• **Exercise brief**: Your answer should hold only the lines from the start of the data below through the line with "### HTTP Request", copied exactly, with pictures left out.

• **Data for analysis**:
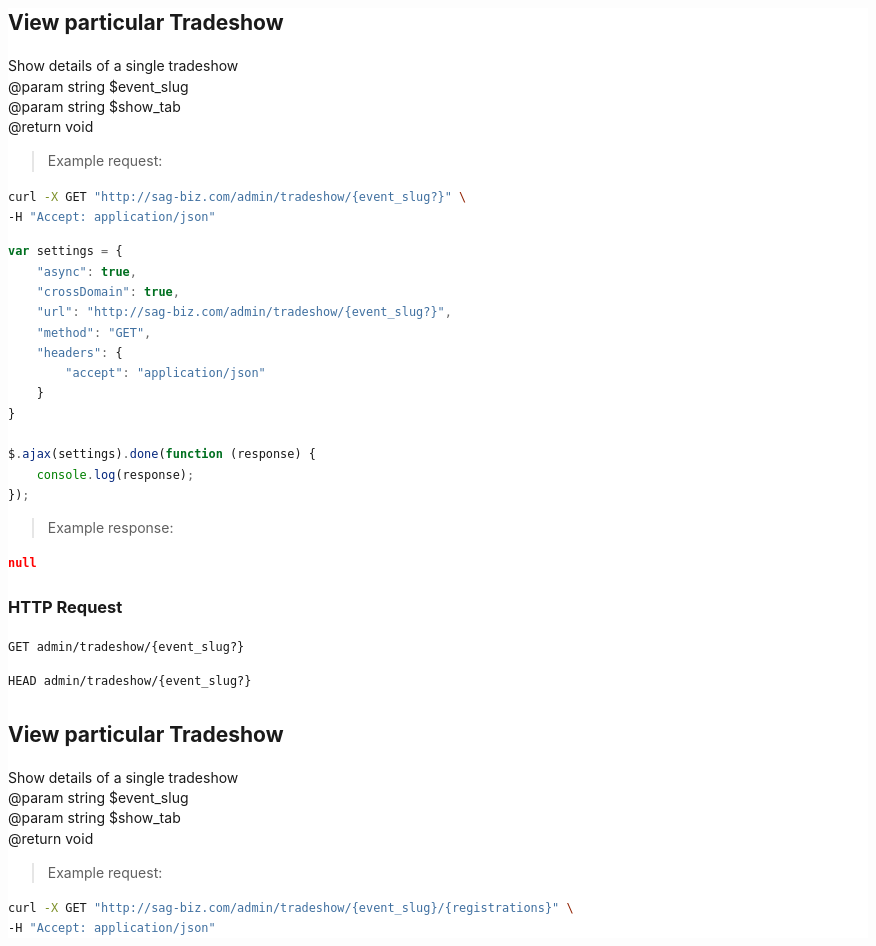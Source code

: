 
## View particular Tradeshow

Show details of a single tradeshow <br>
\@param      string      $event_slug <br>
\@param      string      $show_tab <br>
\@return     void

> Example request:

```bash
curl -X GET "http://sag-biz.com/admin/tradeshow/{event_slug?}" \
-H "Accept: application/json"
```

```javascript
var settings = {
    "async": true,
    "crossDomain": true,
    "url": "http://sag-biz.com/admin/tradeshow/{event_slug?}",
    "method": "GET",
    "headers": {
        "accept": "application/json"
    }
}

$.ajax(settings).done(function (response) {
    console.log(response);
});
```

> Example response:

```json
null
```

### HTTP Request
`GET admin/tradeshow/{event_slug?}`

`HEAD admin/tradeshow/{event_slug?}`





## View particular Tradeshow

Show details of a single tradeshow <br>
\@param      string      $event_slug <br>
\@param      string      $show_tab <br>
\@return     void

> Example request:

```bash
curl -X GET "http://sag-biz.com/admin/tradeshow/{event_slug}/{registrations}" \
-H "Accept: application/json"
```
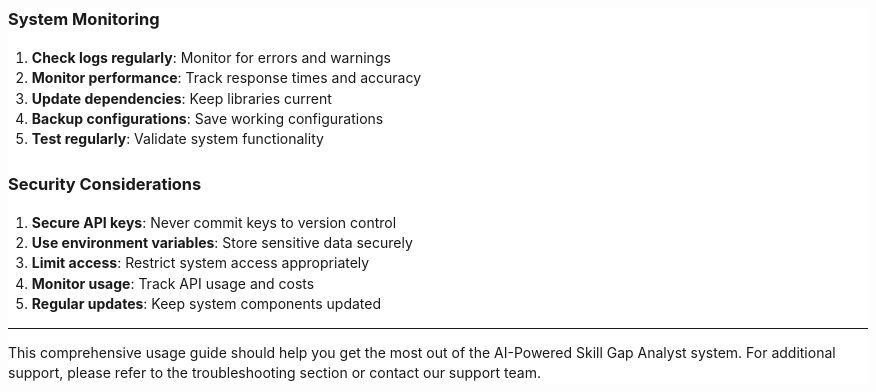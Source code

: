 ### System Monitoring

1. **Check logs regularly**: Monitor for errors and warnings
2. **Monitor performance**: Track response times and accuracy
3. **Update dependencies**: Keep libraries current
4. **Backup configurations**: Save working configurations
5. **Test regularly**: Validate system functionality

### Security Considerations

1. **Secure API keys**: Never commit keys to version control
2. **Use environment variables**: Store sensitive data securely
3. **Limit access**: Restrict system access appropriately
4. **Monitor usage**: Track API usage and costs
5. **Regular updates**: Keep system components updated

---

This comprehensive usage guide should help you get the most out of the AI-Powered Skill Gap Analyst system. For additional support, please refer to the troubleshooting section or contact our support team.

• **Output for this task**:
Source code

: 
## View particular Tradeshow

Show details of a single tradeshow <br>
\@param      string      $event_slug <br>
\@param      string      $show_tab <br>
\@return     void

> Example request:

```bash
curl -X GET "http://sag-biz.com/admin/tradeshow/{event_slug?}" \
-H "Accept: application/json"
```

```javascript
var settings = {
    "async": true,
    "crossDomain": true,
    "url": "http://sag-biz.com/admin/tradeshow/{event_slug?}",
    "method": "GET",
    "headers": {
        "accept": "application/json"
    }
}

$.ajax(settings).done(function (response) {
    console.log(response);
});
```

> Example response:

```json
null
```

### HTTP Request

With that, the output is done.